Did nature, at that wonderful moment, deem that this humanoid most assuredly had absolutely inherent natural rights to utilize resources in accordance with the rules 17th century Western Europeans would come up with around 200,000 years later, as Gobry maintains? Or, did nature deem that this humanoid had universal atemporal human rights to utilize resources in accordance with the rules 20th century John Rawls would come up with also around 200,000 years later, as I maintain? This is a tough question, and I am not sure I can answer it here.

Gobry Hates Liberty
Although I can’t determine with 100% certainty what rights nature has given all of us with respect to the usage of pieces of the world, I can at least remark on something that is troubling in Gobry’s view about it. It is clear from his writings that Gobry supports the brutal, authoritarian, and totalitarian destruction of human liberty.

That is a big claim, I know. And it pains me to accuse such a learned gentleman of it. But I can only witness that which I see.

Liberty, as defined in its truest negative sense, is freedom from external restraint. This, along with the principle of self-ownership, commands that nobody shall have the right to act on the body of another without their consent. But “property rights” as Gobry slyly calls them gives people precisely that right. For a right to property is not a right over a piece of the world, but rather a right to act on the bodies of others: to attack and externally restrain those bodies without consent.
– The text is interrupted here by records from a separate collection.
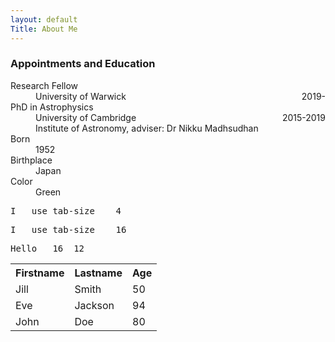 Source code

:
 ```yaml
---
layout: default
Title: About Me
---
```


### Appointments and Education

<dl>
<dt>Research Fellow</dt>
<dd>University of Warwick    <span class="italic" style="float:right;"> 2019- </span> </dd>

<dt>PhD in Astrophysics</dt>
<dd>University of Cambridge    <span style="float:right;"> 2015-2019 </span> 
  <br>Institute of Astronomy, adviser: Dr Nikku Madhsudhan   </dd>


<dt>Born</dt>
<dd>1952</dd>
<dt>Birthplace</dt>
<dd>Japan</dd>
<dt>Color</dt>
<dd>Green</dd>
</dl>

<style> 
#t1 {
  -moz-tab-size: 4; /* Firefox */
  -o-tab-size: 4; /* Opera 10.6-12.1 */
  tab-size: 4;
}

#t2 {
  -moz-tab-size: 16; /* Firefox */
  -o-tab-size: 16; /* Opera 10.6-12.1 */
  tab-size: 16;
}
</style>


<pre id="t1">
I	use	tab-size	4
</pre>

<pre id="t2" >
I	use	tab-size	16
</pre>
<pre id="t2">
Hello 	16	12
</pre>

<table style="width:100%">
  <tr>
    <th>Firstname</th>
    <th>Lastname</th> 
    <th>Age</th>
  </tr>
  <tr>
    <td>Jill</td>
    <td>Smith</td>
    <td>50</td>
  </tr>
  <tr>
    <td>Eve</td>
    <td>Jackson</td>
    <td>94</td>
  </tr>
  <tr>
    <td>John</td>
    <td>Doe</td>
    <td>80</td>
  </tr>
</table>

<!--I completed my undergraduate in 2015 at St Catharine's College at the University of Cambridge studying Natural Sciences. I was always fascinated by theoretical physics, as well as mathematics, and how it applies to the world (or worlds!) around us. I was always fascinated by all of my subjects, from quantum mechanics to astrophysical fluid dynamics and relativity. It was especially nice to see similar principles and ideas in very different areas of physics. I then started my PhD in 2015 in exoplanetary atmospheres supervised by Dr Nikku Madhusudhan, which I completed in 2019. Studying exoplanets was ideal for me given its fundamental interdisciplinary nature. I have also been a fan of science fiction, especially those which explore the cosmos and other worlds. Perhaps it is not surprising I ended up studying exoplanets!
As well as research, I am also a big fan of playing and watching cricket. Many a summer afternoon has been spent batting for my local team, though I'm not really good enough to be out there for too long! I also enjoy rowing, and coxed for most of my time during my time in Cambridge.-->
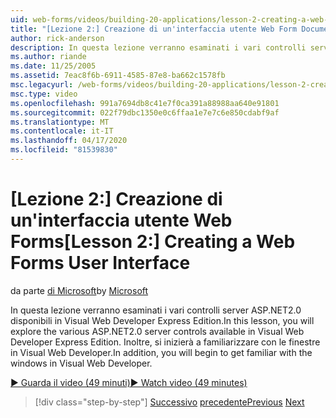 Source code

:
 ```yaml
---
uid: web-forms/videos/building-20-applications/lesson-2-creating-a-web-forms-user-interface
title: "[Lezione 2:] Creazione di un'interfaccia utente Web Form Documenti Microsoft"
author: rick-anderson
description: In questa lezione verranno esaminati i vari controlli server ASP.NET&#160;2.0 disponibili in Visual Web Developer Express Edition. Inoltre, si inizierà...
ms.author: riande
ms.date: 11/25/2005
ms.assetid: 7eac8f6b-6911-4585-87e8-ba662c1578fb
msc.legacyurl: /web-forms/videos/building-20-applications/lesson-2-creating-a-web-forms-user-interface
msc.type: video
ms.openlocfilehash: 991a7694db8c41e7f0ca391a88988aa640e91801
ms.sourcegitcommit: 022f79dbc1350e0c6ffaa1e7e7c6e850cdabf9af
ms.translationtype: MT
ms.contentlocale: it-IT
ms.lasthandoff: 04/17/2020
ms.locfileid: "81539830"
---
```

# <a name="lesson-2-creating-a-web-forms-user-interface"></a><span data-ttu-id="65545-104">[Lezione 2:] Creazione di un'interfaccia utente Web Forms</span><span class="sxs-lookup"><span data-stu-id="65545-104">[Lesson 2:] Creating a Web Forms User Interface</span></span>

<span data-ttu-id="65545-105">da parte [di Microsoft](https://github.com/microsoft)</span><span class="sxs-lookup"><span data-stu-id="65545-105">by [Microsoft](https://github.com/microsoft)</span></span>

<span data-ttu-id="65545-106">In questa lezione verranno esaminati i vari controlli server ASP.NET2.0 disponibili in Visual Web Developer Express Edition.</span><span class="sxs-lookup"><span data-stu-id="65545-106">In this lesson, you will explore the various ASP.NET2.0 server controls available in Visual Web Developer Express Edition.</span></span> <span data-ttu-id="65545-107">Inoltre, si inizierà a familiarizzare con le finestre in Visual Web Developer.</span><span class="sxs-lookup"><span data-stu-id="65545-107">In addition, you will begin to get familiar with the windows in Visual Web Developer.</span></span>

[<span data-ttu-id="65545-108">&#9654; Guarda il video (49 minuti)</span><span class="sxs-lookup"><span data-stu-id="65545-108">&#9654; Watch video (49 minutes)</span></span>](https://channel9.msdn.com/Blogs/ASP-NET-Site-Videos/lesson-2-creating-a-web-forms-user-interface)

> [!div class="step-by-step"]
> <span data-ttu-id="65545-109">[Successivo](lesson-1-getting-started-with-visual-web-developer-express.md)
> [precedente](lesson-3-understanding-more-about-events-and-postback.md)</span><span class="sxs-lookup"><span data-stu-id="65545-109">[Previous](lesson-1-getting-started-with-visual-web-developer-express.md)
[Next](lesson-3-understanding-more-about-events-and-postback.md)</span></span>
In a world that respects liberty, people are free to do whatever they’d like, provided they do not act on the body of another (e.g. externally restrain it). This requires that people may walk about the world as they please, grabbing and utilizing any of its various pieces and resources as they go. No person may stop them from doing so because such stopping would impose an external restraint on their body, a destruction of their negative liberty.

Yet, this kind of liberty-destroying external restraint is precisely what property ownership is. In fact, it is the only thing that property is: a social relation of violent exclusion wherein the “owner” has claimed a right to attack other human beings if they try to act on a particular piece of the world. Claiming a “property right” does not change the piece of world that it is meant to attach to, nor the person claiming it. It merely advertises a terrifying threat: everyone else’s pre-existing liberty to use this piece of the world is hereby extinguished at my violent hands whether they consent to have their liberty so destroyed or not.

What’s most troubling about Gobry’s hatred of liberty is that he appears to think it is the proper role of the state to carry out this liberty destruction. Through its promulgation of property law, the state eliminates all of the liberty of its citizens. A web of rules is created whereby each human being is imprisoned on to tiny little parcels of the natural world, and violently prevented from accessing all of the other parcels of the world around them, even though they never consented to have their liberty of movement so restricted.

The propertarianism that Gobry claims to derive from the law of nature is a statist, totalitarian, authoritarian, liberty-destroying nightmare. Surely nature does not demand such a horrific system that extinguishes all human liberty, does it?